─── Entries shown ───

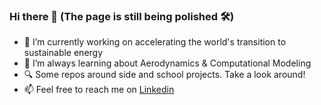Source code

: ### Hi there 👋 (The page is still being polished :hammer_and_wrench:)

- 🔭 I’m currently working on accelerating the world's transition to sustainable energy
- 🌱 I’m always learning about Aerodynamics & Computational Modeling 
- :mag:	Some repos around side and school projects. Take a look around! 
- 📫 Feel free to reach me on [Linkedin](https://www.linkedin.com/in/mzohiry)

<!--
**MazenZohiry/MazenZohiry** is a ✨ _special_ ✨ repository because its `README.md` (this file) appears on your GitHub profile.

Here are some ideas to get you started:

- 🔭 I’m currently working on ...
- 🌱 I’m currently learning ...
- 👯 I’m looking to collaborate on ...
- 🤔 I’m looking for help with ...
- 💬 Ask me about ...
- 📫 How to reach me: ...
- 😄 Pronouns: ...
- ⚡ Fun fact: ...
-->

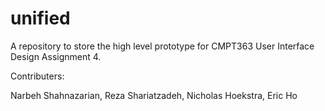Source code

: unified
=======

A repository to store the high level prototype for CMPT363 User Interface Design Assignment 4.

Contributers:

Narbeh Shahnazarian,
Reza Shariatzadeh,
Nicholas Hoekstra,
Eric Ho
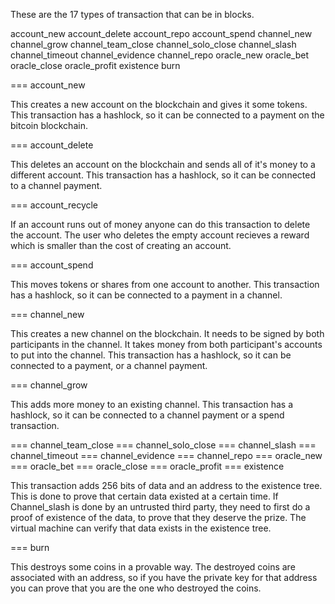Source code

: These are the 17 types of transaction that can be in blocks.

account_new
account_delete
account_repo
account_spend
channel_new
channel_grow
channel_team_close
channel_solo_close
channel_slash
channel_timeout
channel_evidence
channel_repo
oracle_new
oracle_bet
oracle_close
oracle_profit
existence
burn

=== account_new

This creates a new account on the blockchain and gives it some tokens.
This transaction has a hashlock, so it can be connected to a payment on the bitcoin blockchain.

=== account_delete

This deletes an account on the blockchain and sends all of it's money to a different account.
This transaction has a hashlock, so it can be connected to a channel payment.

=== account_recycle

If an account runs out of money anyone can do this transaction to delete the account. The user who deletes the empty account recieves a reward which is smaller than the cost of creating an account.

=== account_spend

This moves tokens or shares from one account to another.
This transaction has a hashlock, so it can be connected to a payment in a channel.

=== channel_new

This creates a new channel on the blockchain.
It needs to be signed by both participants in the channel.
It takes money from both participant's accounts to put into the channel.
This transaction has a hashlock, so it can be connected to a payment, or a channel payment.

=== channel_grow

This adds more money to an existing channel.
This transaction has a hashlock, so it can be connected to a channel payment or a spend transaction.

=== channel_team_close
=== channel_solo_close
=== channel_slash
=== channel_timeout
=== channel_evidence
=== channel_repo
=== oracle_new
=== oracle_bet
=== oracle_close
=== oracle_profit
=== existence

This transaction adds 256 bits of data and an address to the existence tree. This is done to prove that certain data existed at a certain time.
If Channel_slash is done by an untrusted third party, they need to first do a proof of existence of the data, to prove that they deserve the prize.
The virtual machine can verify that data exists in the existence tree.


=== burn

This destroys some coins in a provable way. The destroyed coins are associated with an address, so if you have the private key for that address you can prove that you are the one who destroyed the coins.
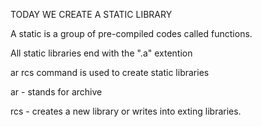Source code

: TODAY WE CREATE A STATIC LIBRARY

A static is a group of pre-compiled codes called functions.

All static libraries end with the ".a" extention

ar rcs command is used to create static libraries

ar - stands for archive

rcs - creates a new library or writes into exting libraries.

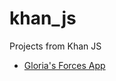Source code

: # khan_js
Projects from Khan JS

* [Gloria's Forces App](https://www.khanacademy.org/computer-programming/science-non-contact-forces-v8/4762704525950976)
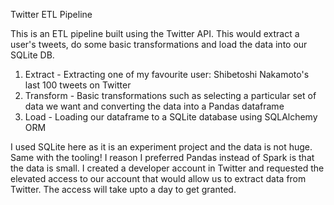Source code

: 
Twitter ETL Pipeline

This is an ETL pipeline built using the Twitter API. This would extract a user's tweets, do some basic transformations and load the data into our SQLite DB.

1. Extract - Extracting one of my favourite user: Shibetoshi Nakamoto's last 100 tweets on Twitter
2. Transform - Basic transformations such as selecting a particular set of data we want and converting the data into a Pandas dataframe
3. Load - Loading our dataframe to a SQLite database using SQLAlchemy ORM


I used SQLite here as it is an experiment project and the data is not huge. Same with the tooling! I reason I preferred Pandas instead of Spark is that the data is small.
I created a developer account in Twitter and requested the elevated access to our account that would allow us to extract data from Twitter. The access will take upto a day to get granted.
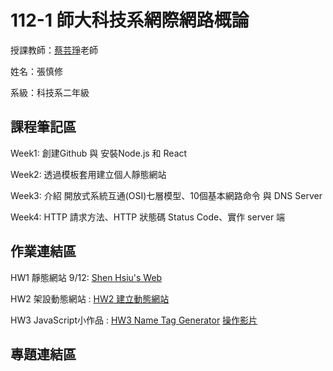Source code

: # 112-1 師大科技系網際網路概論

授課教師：[蔡芸琤](https://github.com/pecu)老師

姓名：張慎修

系級：科技系二年級

## 課程筆記區
  Week1: 創建Github 與 安裝Node.js 和 React
  
  Week2: 透過模板套用建立個人靜態網站

  Week3: 介紹 開放式系統互通(OSI)七層模型、10個基本網路命令 與 DNS Server

  Week4: HTTP 請求方法、HTTP 狀態碼 Status Code、實作 server 端
## 作業連結區
  HW1 靜態網站 9/12: [Shen Hsiu's Web](https://shenhsiu45.github.io/My-web/)

  HW2 架設動態網站 : [HW2 建立動態網站](https://youtu.be/FmfE-r48s5M)

  HW3 JavaScript小作品 : [HW3 Name Tag Generator](https://shenhsiu45.github.io/Name-Tag-Generator/)      [操作影片](https://youtu.be/n8--Xlrxd5Q)
## 專題連結區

───

Keep out the pictures, and copy exactly the lines from the one that contains "3. Load - Loading" through the final line of the records above, both ends included.

**Written solution**.
3. Load - Loading our dataframe to a SQLite database using SQLAlchemy ORM


I used SQLite here as it is an experiment project and the data is not huge. Same with the tooling! I reason I preferred Pandas instead of Spark is that the data is small.
I created a developer account in Twitter and requested the elevated access to our account that would allow us to extract data from Twitter. The access will take upto a day to get granted.
Source code

: # 112-1 師大科技系網際網路概論

授課教師：[蔡芸琤](https://github.com/pecu)老師

姓名：張慎修

系級：科技系二年級

## 課程筆記區
  Week1: 創建Github 與 安裝Node.js 和 React
  
  Week2: 透過模板套用建立個人靜態網站

  Week3: 介紹 開放式系統互通(OSI)七層模型、10個基本網路命令 與 DNS Server

  Week4: HTTP 請求方法、HTTP 狀態碼 Status Code、實作 server 端
## 作業連結區
  HW1 靜態網站 9/12: [Shen Hsiu's Web](https://shenhsiu45.github.io/My-web/)

  HW2 架設動態網站 : [HW2 建立動態網站](https://youtu.be/FmfE-r48s5M)

  HW3 JavaScript小作品 : [HW3 Name Tag Generator](https://shenhsiu45.github.io/Name-Tag-Generator/)      [操作影片](https://youtu.be/n8--Xlrxd5Q)
## 專題連結區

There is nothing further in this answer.